EXERCISE OBJECTIVE: Where does the word "models" appear in the entries below? Copy each line that holds it.

STORED DATA:

*** Block opens ***

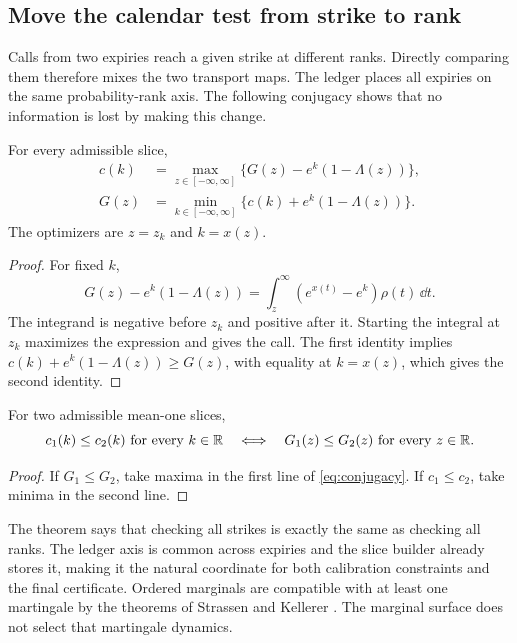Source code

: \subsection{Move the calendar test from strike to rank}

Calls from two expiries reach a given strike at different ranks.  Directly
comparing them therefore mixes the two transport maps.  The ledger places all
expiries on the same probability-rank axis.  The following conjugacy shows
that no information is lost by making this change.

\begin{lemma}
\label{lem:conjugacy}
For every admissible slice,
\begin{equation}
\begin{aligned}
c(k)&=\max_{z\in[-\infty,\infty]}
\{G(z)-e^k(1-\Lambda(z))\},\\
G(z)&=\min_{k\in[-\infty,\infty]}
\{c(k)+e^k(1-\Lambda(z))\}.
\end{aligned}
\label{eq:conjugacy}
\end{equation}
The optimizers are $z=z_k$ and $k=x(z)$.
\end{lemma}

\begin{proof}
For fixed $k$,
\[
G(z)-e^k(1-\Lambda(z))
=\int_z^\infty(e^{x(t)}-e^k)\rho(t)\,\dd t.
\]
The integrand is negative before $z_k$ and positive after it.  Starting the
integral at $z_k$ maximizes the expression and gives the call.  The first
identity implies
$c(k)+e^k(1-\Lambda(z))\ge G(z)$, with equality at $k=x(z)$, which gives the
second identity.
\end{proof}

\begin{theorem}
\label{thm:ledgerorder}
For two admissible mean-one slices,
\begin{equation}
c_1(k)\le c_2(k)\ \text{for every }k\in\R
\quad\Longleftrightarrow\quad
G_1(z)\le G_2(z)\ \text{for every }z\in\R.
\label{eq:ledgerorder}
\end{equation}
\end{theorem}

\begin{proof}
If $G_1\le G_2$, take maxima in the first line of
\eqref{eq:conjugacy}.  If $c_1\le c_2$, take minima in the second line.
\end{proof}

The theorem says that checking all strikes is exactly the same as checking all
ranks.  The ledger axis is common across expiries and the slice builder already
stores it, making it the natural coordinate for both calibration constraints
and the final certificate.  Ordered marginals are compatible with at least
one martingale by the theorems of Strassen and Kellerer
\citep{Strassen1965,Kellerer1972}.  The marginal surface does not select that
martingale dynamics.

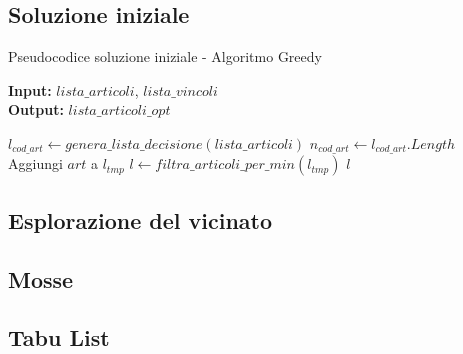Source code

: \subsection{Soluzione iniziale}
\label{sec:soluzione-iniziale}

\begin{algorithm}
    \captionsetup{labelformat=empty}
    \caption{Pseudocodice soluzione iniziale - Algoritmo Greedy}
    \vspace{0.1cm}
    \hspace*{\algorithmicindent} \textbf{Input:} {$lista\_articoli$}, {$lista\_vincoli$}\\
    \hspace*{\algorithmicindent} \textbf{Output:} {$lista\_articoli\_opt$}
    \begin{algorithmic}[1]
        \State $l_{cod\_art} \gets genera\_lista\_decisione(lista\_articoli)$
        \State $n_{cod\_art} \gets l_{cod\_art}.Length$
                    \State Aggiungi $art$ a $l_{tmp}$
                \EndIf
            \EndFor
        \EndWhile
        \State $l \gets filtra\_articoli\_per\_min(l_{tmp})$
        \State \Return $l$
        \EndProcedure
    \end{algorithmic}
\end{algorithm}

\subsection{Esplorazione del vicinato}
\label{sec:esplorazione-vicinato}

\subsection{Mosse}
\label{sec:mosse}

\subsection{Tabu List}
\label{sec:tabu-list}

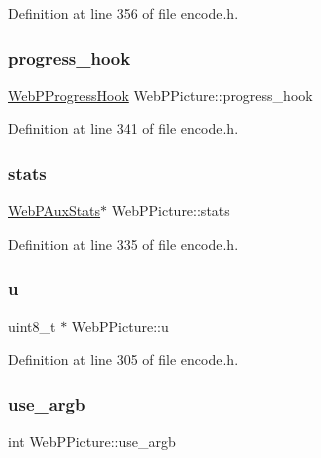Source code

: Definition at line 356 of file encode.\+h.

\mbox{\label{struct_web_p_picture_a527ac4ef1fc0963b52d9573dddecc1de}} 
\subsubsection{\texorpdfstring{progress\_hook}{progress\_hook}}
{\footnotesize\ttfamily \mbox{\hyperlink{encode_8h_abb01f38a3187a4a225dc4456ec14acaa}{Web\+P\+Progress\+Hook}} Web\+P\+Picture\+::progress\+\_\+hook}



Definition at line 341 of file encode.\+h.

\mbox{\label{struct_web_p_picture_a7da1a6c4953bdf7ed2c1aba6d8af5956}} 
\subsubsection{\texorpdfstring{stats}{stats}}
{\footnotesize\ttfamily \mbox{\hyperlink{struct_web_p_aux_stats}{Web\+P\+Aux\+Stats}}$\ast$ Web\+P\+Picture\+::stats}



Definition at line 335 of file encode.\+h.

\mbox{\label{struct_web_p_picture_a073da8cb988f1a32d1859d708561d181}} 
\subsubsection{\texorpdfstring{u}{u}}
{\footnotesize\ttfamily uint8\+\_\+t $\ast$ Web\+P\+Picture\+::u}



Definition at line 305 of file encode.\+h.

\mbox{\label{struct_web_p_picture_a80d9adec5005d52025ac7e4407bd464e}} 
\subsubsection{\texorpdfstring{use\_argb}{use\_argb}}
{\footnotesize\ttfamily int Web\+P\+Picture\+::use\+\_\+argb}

*** Block closes ***
*** Block opens ***

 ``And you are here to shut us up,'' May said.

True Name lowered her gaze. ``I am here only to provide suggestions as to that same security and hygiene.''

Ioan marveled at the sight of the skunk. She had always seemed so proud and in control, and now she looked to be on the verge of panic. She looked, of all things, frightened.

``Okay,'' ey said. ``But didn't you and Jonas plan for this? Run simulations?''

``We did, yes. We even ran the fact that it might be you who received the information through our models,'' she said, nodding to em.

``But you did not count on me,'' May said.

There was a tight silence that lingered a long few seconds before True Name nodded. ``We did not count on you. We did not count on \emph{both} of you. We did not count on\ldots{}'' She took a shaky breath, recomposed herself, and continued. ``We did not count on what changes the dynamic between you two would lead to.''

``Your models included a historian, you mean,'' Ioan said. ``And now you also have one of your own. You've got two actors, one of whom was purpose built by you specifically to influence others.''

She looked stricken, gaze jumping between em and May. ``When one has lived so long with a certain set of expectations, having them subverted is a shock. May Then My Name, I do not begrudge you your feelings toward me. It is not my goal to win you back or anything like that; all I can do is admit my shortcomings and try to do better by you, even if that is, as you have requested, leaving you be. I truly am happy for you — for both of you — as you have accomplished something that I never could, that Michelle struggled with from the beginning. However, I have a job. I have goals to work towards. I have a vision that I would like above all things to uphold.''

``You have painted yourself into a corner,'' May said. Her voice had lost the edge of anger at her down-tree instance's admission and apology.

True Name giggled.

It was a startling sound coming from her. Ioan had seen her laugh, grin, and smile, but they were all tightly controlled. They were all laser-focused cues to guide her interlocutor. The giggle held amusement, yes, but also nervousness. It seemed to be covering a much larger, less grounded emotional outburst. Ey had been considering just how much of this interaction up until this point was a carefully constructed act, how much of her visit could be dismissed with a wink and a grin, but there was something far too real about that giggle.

*** Block closes ***
*** Block opens ***

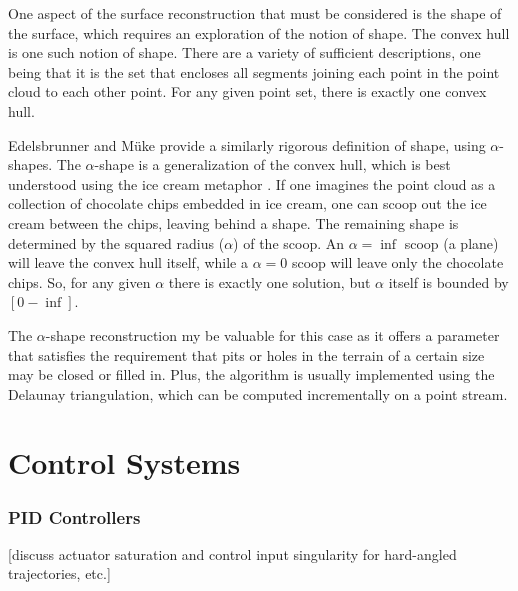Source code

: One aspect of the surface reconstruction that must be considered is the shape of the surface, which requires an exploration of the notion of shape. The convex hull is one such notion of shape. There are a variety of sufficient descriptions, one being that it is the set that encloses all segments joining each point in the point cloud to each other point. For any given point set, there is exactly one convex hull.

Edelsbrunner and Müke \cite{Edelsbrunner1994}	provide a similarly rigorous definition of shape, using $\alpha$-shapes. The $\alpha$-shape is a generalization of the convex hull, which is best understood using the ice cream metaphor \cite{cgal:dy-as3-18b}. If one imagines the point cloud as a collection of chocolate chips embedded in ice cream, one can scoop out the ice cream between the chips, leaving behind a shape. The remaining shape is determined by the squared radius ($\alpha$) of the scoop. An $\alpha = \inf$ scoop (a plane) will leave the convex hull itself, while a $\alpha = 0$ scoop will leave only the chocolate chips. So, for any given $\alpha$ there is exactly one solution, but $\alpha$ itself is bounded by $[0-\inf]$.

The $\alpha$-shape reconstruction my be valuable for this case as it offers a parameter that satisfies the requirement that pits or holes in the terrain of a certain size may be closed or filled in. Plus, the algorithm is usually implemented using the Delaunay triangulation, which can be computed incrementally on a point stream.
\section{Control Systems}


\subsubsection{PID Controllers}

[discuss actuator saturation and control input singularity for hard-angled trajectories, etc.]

*** Block closes ***

WRITTEN SOLUTION:
``We did, yes. We even ran the fact that it might be you who received the information through our models,'' she said, nodding to em.
``Your models included a historian, you mean,'' Ioan said. ``And now you also have one of your own. You've got two actors, one of whom was purpose built by you specifically to influence others.''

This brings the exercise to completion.